A company that sells promotional apparel for Bolder Boulder and other athletic events will shut down soon if a judge does not order Chase Bank to unfreeze its bank account.
The existential turmoil at North 40 Supply Co. in Lafayette follows a deadlock between its two owners over a buyout provision that then devolved to include allegations of financial impropriety and retribution. So, Chase isn’t allowing withdrawals from the company account.
“(Chris) Ekx will run out of money to run the company within weeks,” his lawyers warn.
Ekx and Tom Stead started North 40 in 2018. Ekx, the 51% owner, handles operations and Stead, the 49% owner, handled the finances. The pair initially planned to be 50-50 owners but, in a moment of foresight, worried that could result in gridlock, according to Ekx.
Chris Ekx (North 40 Supply Co.)
By late 2023, Stead was ready to move on and Ekx agreed to buy him out, the latter recalls.
“My departure will not carry any negative impact on the company moving forward,” Stead wrote in a letter to North 40 clients last summer, “and we anticipate a smooth transition.”
It has not been a smooth transition. Stead and Ekx disagreed over the buyout amount, so their talks “quickly fell apart,” in the latter’s recollection. And now Ekx is suing Stead.
Ekx claims that his business partner has been paying himself from the company bank account and charging his family vacations and veterinary bills to a company credit card. To prevent this from continuing, Ekx had Stead removed as a signer on the bank account, he says.

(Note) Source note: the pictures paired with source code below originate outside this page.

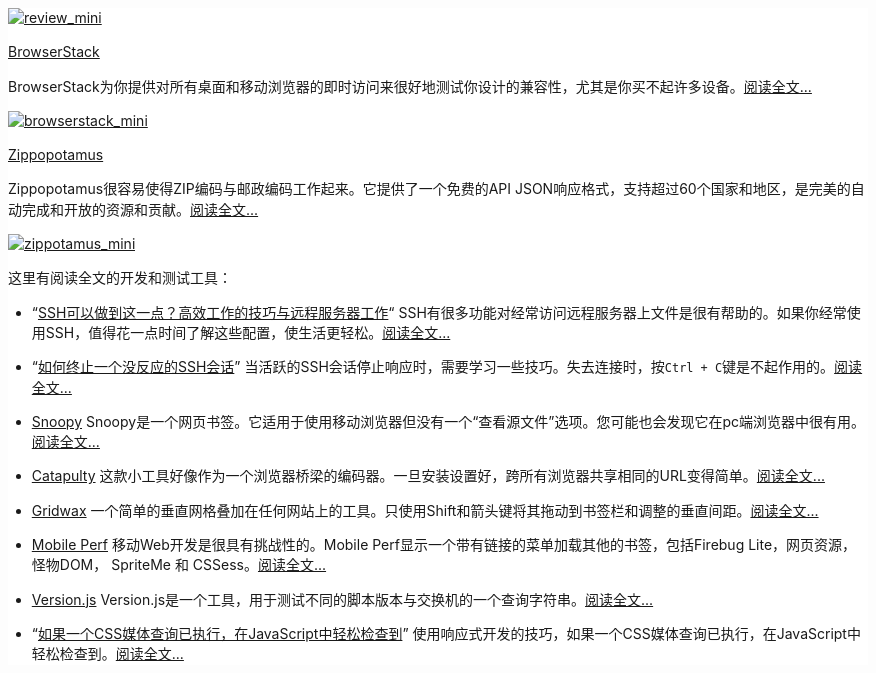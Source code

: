 [![review_mini](http://pigerla.com/assets/images/20131019/review_mini.jpg)](https://github.com/juliangruber/review)


[BrowserStack](http://www.browserstack.com/)


BrowserStack为你提供对所有桌面和移动浏览器的即时访问来很好地测试你设计的兼容性，尤其是你买不起许多设备。[阅读全文...](http://www.browserstack.com/)

[![browserstack_mini](http://pigerla.com/assets/images/20131019/browserstack_mini.jpg)](http://www.browserstack.com/)

[Zippopotamus](http://www.zippopotam.us/)

Zippopotamus很容易使得ZIP编码与邮政编码工作起来。它提供了一个免费的API JSON响应格式，支持超过60个国家和地区，是完美的自动完成和开放的资源和贡献。[阅读全文...](http://www.zippopotam.us/)

[![zippotamus_mini](http://pigerla.com/assets/images/20131019/zippotamus_mini.jpg)](http://www.zippopotam.us/)

这里有阅读全文的开发和测试工具：

- “[SSH可以做到这一点？高效工作的技巧与远程服务器工作](http://blogs.perl.org/users/smylers/2011/08/ssh-productivity-tips.html)“
SSH有很多功能对经常访问远程服务器上文件是很有帮助的。如果你经常使用SSH，值得花一点时间了解这些配置，使生活更轻松。[阅读全文...](http://blogs.perl.org/users/smylers/2011/08/ssh-productivity-tips.html)



- “[如何终止一个没反应的SSH会话](http://www.laszlo.nu/post/553591402/how-to-kill-an-unresponsive-ssh-session)”
当活跃的SSH会话停止响应时，需要学习一些技巧。失去连接时，按`Ctrl + C`键是不起作用的。[阅读全文...](http://www.laszlo.nu/post/553591402/how-to-kill-an-unresponsive-ssh-session)


- [Snoopy](http://snoopy.allmarkedup.com/)
Snoopy是一个网页书签。它适用于使用移动浏览器但没有一个“查看源文件”选项。您可能也会发现它在pc端浏览器中很有用。[阅读全文...](http://snoopy.allmarkedup.com/)


- [Catapulty](http://catapulty.com/)
这款小工具好像作为一个浏览器桥梁的编码器。一旦安装设置好，跨所有浏览器共享相同的URL变得简单。[阅读全文...](http://catapulty.com/)



- [Gridwax](http://gridwax.gs/)
一个简单的垂直网格叠加在任何网站上的工具。只使用Shift和箭头键将其拖动到书签栏和调整的垂直间距。[阅读全文...](http://gridwax.gs/)


- [Mobile Perf](http://stevesouders.com/mobileperf/mobileperfbkm.php)
移动Web开发是很具有挑战性的。Mobile Perf显示一个带有链接的菜单加载其他的书签，包括Firebug Lite，网页资源， 怪物DOM， SpriteMe 和 CSSess。[阅读全文...](http://stevesouders.com/mobileperf/mobileperfbkm.php)


- [Version.js](https://github.com/jstayton/version.js)
Version.js是一个工具，用于测试不同的脚本版本与交换机的一个查询字符串。[阅读全文...](https://github.com/jstayton/version.js)



- “[如果一个CSS媒体查询已执行，在JavaScript中轻松检查到](http://bricss.net/post/22198838298/easily-checking-in-javascript-if-a-css-media-query-has)”
使用响应式开发的技巧，如果一个CSS媒体查询已执行，在JavaScript中轻松检查到。[阅读全文...](http://bricss.net/post/22198838298/easily-checking-in-javascript-if-a-css-media-query-has)

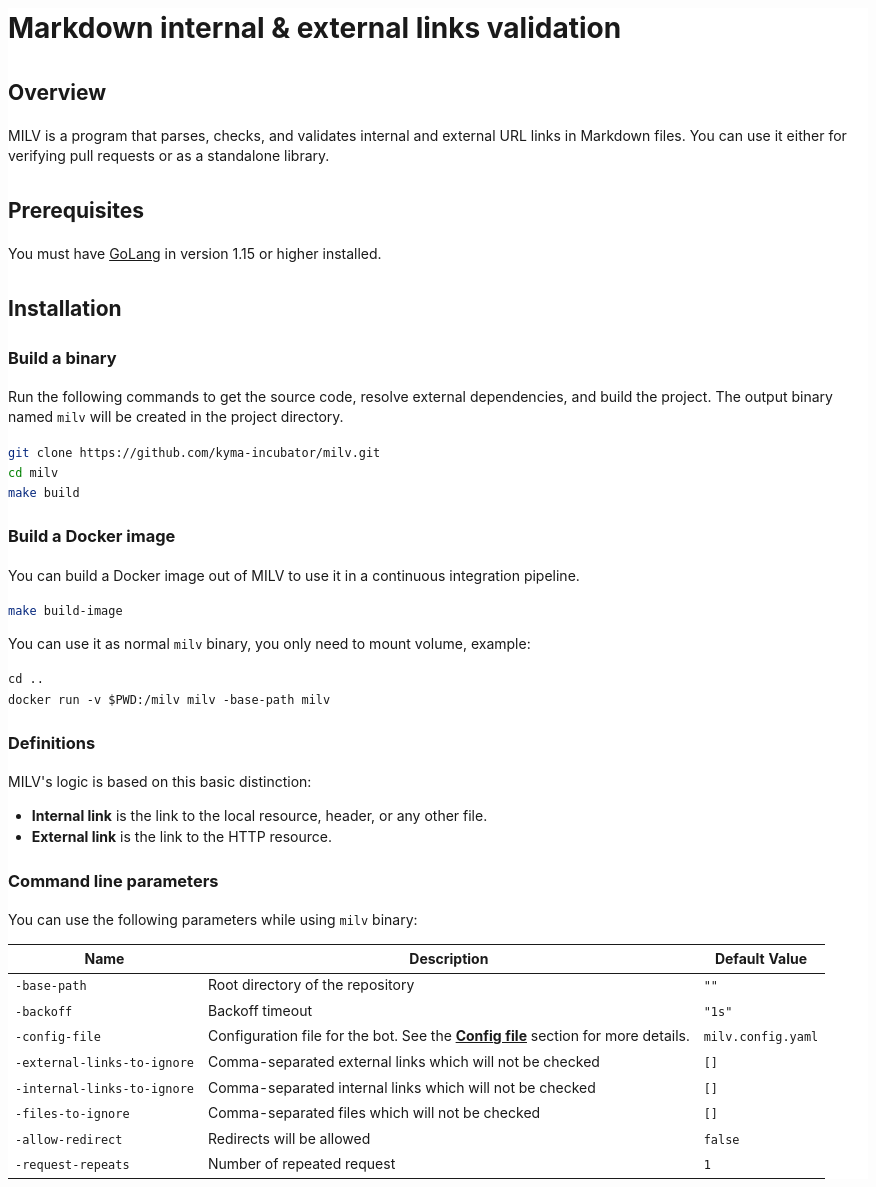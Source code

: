 # Markdown internal & external links validation

## Overview

MILV is a program that parses, checks, and validates internal and external URL links in Markdown files.
You can use it either for verifying pull requests or as a standalone library.

## Prerequisites

You must have [GoLang](https://golang.org/doc/install) in version 1.15 or higher installed.

## Installation

### Build a binary

Run the following commands to get the source code, resolve external dependencies, and build the project.
The output binary named `milv` will be created in the project directory.

```bash
git clone https://github.com/kyma-incubator/milv.git
cd milv
make build
```

### Build a Docker image

You can build a Docker image out of MILV to use it in a continuous integration pipeline.
```bash
make build-image
```

You can use it as normal `milv` binary, you only need to mount volume, example:
```
cd ..
docker run -v $PWD:/milv milv -base-path milv
```

### Definitions

MILV's logic is based on this basic distinction:
- **Internal link** is the link to the local resource, header, or any other file.
- **External link** is the link to the HTTP resource.

### Command line parameters

You can use the following parameters while using `milv` binary:

| Name                           | Description                                                 | Default Value      |
| ------------------------------ | ------------------------------------------------------------| ------------------ |
| `-base-path`                   | Root directory of the repository                            | `""`               |
| `-backoff`                     | Backoff timeout                                             | `"1s"`             |
| `-config-file`                 | Configuration file for the bot. See the [**Config file**](#configuration-file) section for more details.  | `milv.config.yaml` |
| `-external-links-to-ignore`    | Comma-separated external links which will not be checked    | `[]`               |
| `-internal-links-to-ignore`    | Comma-separated internal links which will not be checked    | `[]`               |
| `-files-to-ignore`             | Comma-separated files which will not be checked             | `[]`               |
| `-allow-redirect`              | Redirects will be allowed                                   | `false`            |
| `-request-repeats`             | Number of repeated request                                  | `1`                |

Stead, in turn, blocked Ekx’s access to the company’s accounting software in March and canceled the company credit cards, except for the one he continues using, Ekx claims. The next month, Stead asked Chase to restore his access to the bank account. The bank instead froze its $400,000 until the matter is resolved, either by Stead and Ekx or a judge.
Tom Stead (LinkedIn)
“Since being locked out of the bank account, Ekx has been funding the company using his own personal money,” his lawyers wrote in last month’s lawsuit. “This has allowed Ekx to keep the company solvent and operational for the time being, but it is only a temporary solution.
“If Ekx’s access to the company’s bank account is not restored in the next couple weeks, Ekx will run out of funds and the company will have to go out of business,” they warned.
District Judge Michael Kotlarczyk has scheduled an emergency hearing on the matter for Friday afternoon in Boulder. Ekx is not seeking damages in the case, just access to the Chase bank account, the company’s accounting software and its credit card account.
Stead’s attorney, Ty Gee at Haddon Morgan & Foreman, declined to comment on the case.
Ekx’s lawyers are Rohn Robbins, Doug Stevens and Travis Miller at Caplan & Earnest.